Wednesday, January 03, 2007

ExxonMobil accused of misrepresenting scientific studies, cherry picking facts; but what of law profs?

The AP reported on Jan. 3: ExxonMobil Corp. gave $16 million to 43 ideological groups between 1998 and 2005 in a coordinated effort to mislead the public by discrediting the science behind global warming, the Union of Concerned Scientists asserted Jan. 3, 2007.

The AP also noted: Alden Meyer, the Union of Concerned Scientists' strategy and policy director, said in a teleconference that ExxonMobil based its tactics on those of tobacco companies, spreading uncertainty by misrepresenting peer-reviewed scientific studies or cherry-picking facts.

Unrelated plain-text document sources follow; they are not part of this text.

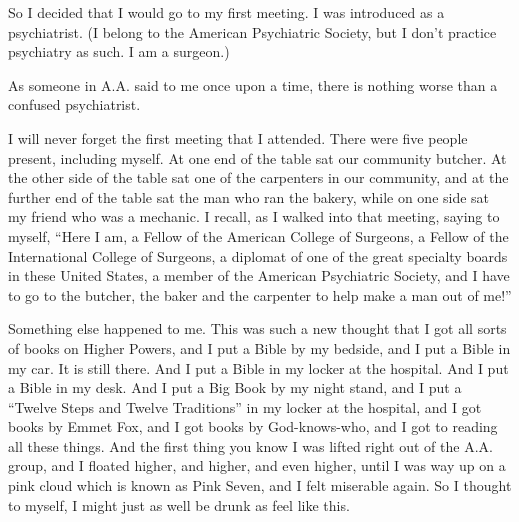 \begin{biblechapter}
\verse So I decided that I would go to my first meeting.
\verse I was introduced as a psychiatrist.
\verse (I belong to the American Psychiatric Society, 
    but I don’t practice psychiatry as such.
    I am a surgeon.)

\verse As someone in A.A. said to me once upon a time, 
    there is nothing worse than a confused psychiatrist.

\verse I will never forget the first meeting that I attended.
\verse There were five people present, including myself.
\verse At one end of the table sat our community butcher.
\verse At the other side of the table 
    sat one of the carpenters in our community, 
    and at the further end of the table sat the man who ran the bakery, 
    while on one side sat my friend who was a mechanic.
\verse I recall, as I walked into that meeting, saying to myself, 
    “Here I am, a Fellow of the American College of Surgeons, 
    a Fellow of the International College of Surgeons, 
    a diplomat of one of the great specialty boards in these United States, 
    a member of the American Psychiatric Society, 
    and I have to go to the butcher, 
    the baker and the carpenter 
    to help make a man out of me!”

\verse Something else happened to me.
\verse This was such a new thought that 
    I got all sorts of books on Higher Powers, 
    and I put a Bible by my bedside, 
    and I put a Bible in my car.
\verse It is still there.
\verse And I put a Bible in my locker at the hospital.
\verse And I put a Bible in my desk.
\verse And I put a Big Book by my night stand, 
    and I put a “Twelve Steps and Twelve Traditions” 
    in my locker at the hospital, 
    and I got books by Emmet Fox, 
    and I got books by God-knows-who, 
    and I got to reading all these things.
\verse And the first thing you know 
    I was lifted right out of the A.A. group, 
    and I floated higher, and higher, and even higher, 
    until I was way up on a pink cloud which is known as Pink Seven, 
    and I felt miserable again.
\verse So I thought to myself, 
    I might just as well be drunk as feel like this.


\end{biblechapter}
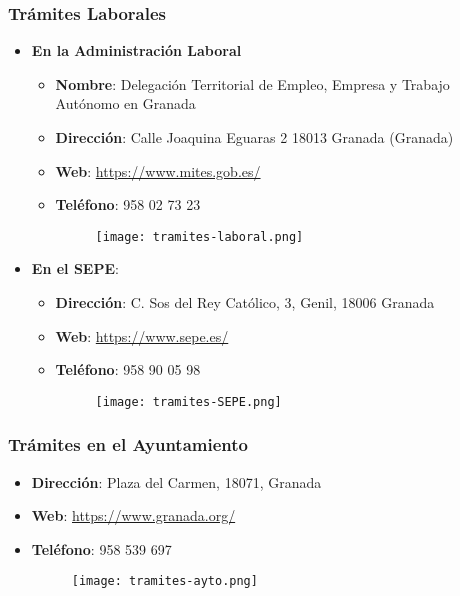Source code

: \subsubsection*{Trámites Laborales}

\begin{itemize}
    \item \textbf{En la Administración Laboral}
    \begin{itemize}
        \item \textbf{Nombre}: Delegación Territorial de Empleo, Empresa y Trabajo Autónomo en Granada
        \item \textbf{Dirección}: Calle Joaquina Eguaras 2 18013 Granada (Granada)
        \item \textbf{Web}: \url{https://www.mites.gob.es/}
        \item \textbf{Teléfono}: 958 02 73 23

        \begin{figure}[H]
            \centering
            \texttt{[image: tramites-laboral.png]}
        \end{figure}
    \end{itemize}
    \item \textbf{En el SEPE}:
    \begin{itemize}
        \item \textbf{Dirección}:  C. Sos del Rey Católico, 3, Genil, 18006 Granada
        \item \textbf{Web}: \url{https://www.sepe.es/}
        \item \textbf{Teléfono}: 958 90 05 98

        \begin{figure}[H]
            \centering
            \texttt{[image: tramites-SEPE.png]}
        \end{figure}
    \end{itemize}
\end{itemize}

\subsubsection*{Trámites en el Ayuntamiento}
\begin{itemize}
    \item \textbf{Dirección}:  Plaza del Carmen, 18071, Granada
    \item \textbf{Web}: \url{https://www.granada.org/}
    \item \textbf{Teléfono}: 958 539 697

    \begin{figure}[H]
        \centering
        \texttt{[image: tramites-ayto.png]}
    \end{figure}
\end{itemize}

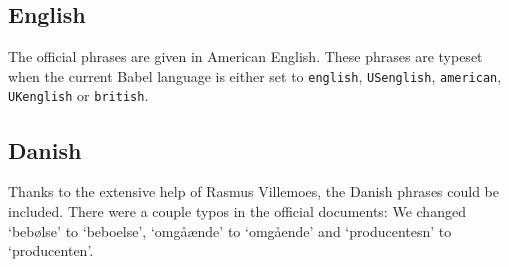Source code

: \documentclass[a4paper,notitlepage]{scrreprt}
\begin{document}
{\begin{RandS}
    \rsskip
      {}
      {}
  \end{RandS}
}

\subsection{English}
The official phrases are given in American English. These phrases are typeset when the current Babel language is either set to \verb|english|, \verb|USenglish|, \verb|american|, \verb|UKenglish| or \verb|british|.
\allrsphrases
{}

\subsection{Danish}
Thanks to the extensive help of Rasmus Villemoes, the Danish phrases could be included. There were a couple typos in the official documents: We changed `bebølse' to `beboelse', `omgåænde' to `omgående' and `producentesn' to `producenten'.
\allrsphrases
{}
\end{document}
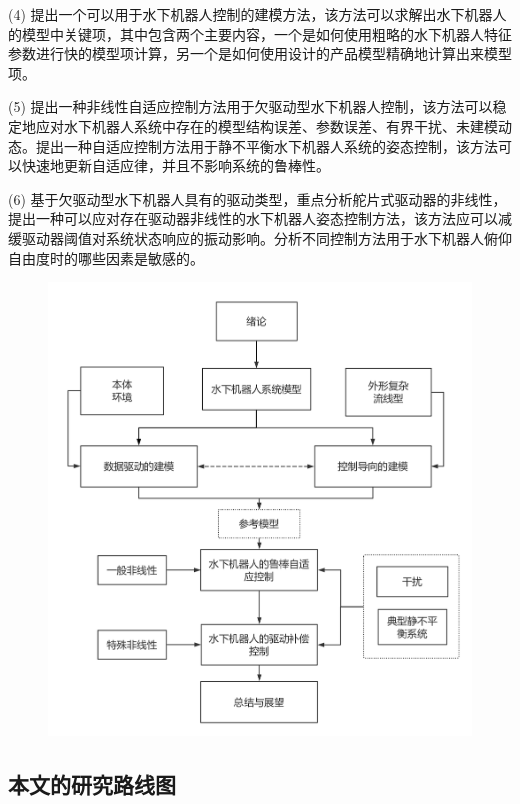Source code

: (4) 提出一个可以用于水下机器人控制的建模方法，该方法可以求解出水下机器人的模型中关键项，其中包含两个主要内容，一个是如何使用粗略的水下机器人特征参数进行快的模型项计算，另一个是如何使用设计的产品模型精确地计算出来模型项。

(5) 提出一种非线性自适应控制方法用于欠驱动型水下机器人控制，该方法可以稳定地应对水下机器人系统中存在的模型结构误差、参数误差、有界干扰、未建模动态。提出一种自适应控制方法用于静不平衡水下机器人系统的姿态控制，该方法可以快速地更新自适应律，并且不影响系统的鲁棒性。

(6) 基于欠驱动型水下机器人具有的驱动类型，重点分析舵片式驱动器的非线性，提出一种可以应对存在驱动器非线性的水下机器人姿态控制方法，该方法应可以减缓驱动器阈值对系统状态响应的振动影响。分析不同控制方法用于水下机器人俯仰自由度时的哪些因素是敏感的。

\begin{figure}
\centering
\includegraphics[width=14cm]{figure/chap1/diagram_2.png}
\label{fig:chap1:F4}
\end{figure}


\subsection{本文的研究路线图 }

IPBiz notes it is big news when a large company such as Exxon is accused of slanting facts to support its position.

However, think about some of the "facts" in the patent reform debate.

Recall a post on IPBiz in December 2005:

In "Application of the Government License Defense to Federally
Funded Nanotechnology Research: The Case for a Limited Patent Compulsory
Licensing Regime," 53 UCLA L. Rev. 279 (Oct. 2005), we have the text:

As described in the introduction of this Comment, the rate of
nanotechnology patent applications and patent issuances is increasing. The USPTO patent grant rate for the entire pool of applications is approximately 52 percent per year, and the likelihood of a single, diligently prosecuted patent being granted over the course of the years it is reviewed at the USPTO may be as high as 97 percent (taking into account continuing patent applications). n45

n45. In 2003, the USPTO granted 173,072 of the 333,452 utility,
plant, and reissue patent applications it received for an approval rate of approximately 52 percent. See U.S. Patent & Trademark Office, Fiscal Year 2003, supra note 14. For discussion of the 97 percent grant rate, see Note, Estopping the Madness at the PTO: Improving Patent Administration Through Prosecution History Estoppel,
116 Harv. L. Rev. 2164, 2165 (2003) (citing Cecil D. Quillen, Jr. &
Ogden H. Webster, Continuing Patent Applications and Performance of the U.S. Patent Trademark Office, 11 Fed. Cir. B.J. 1, 12-13 (2001-2002)).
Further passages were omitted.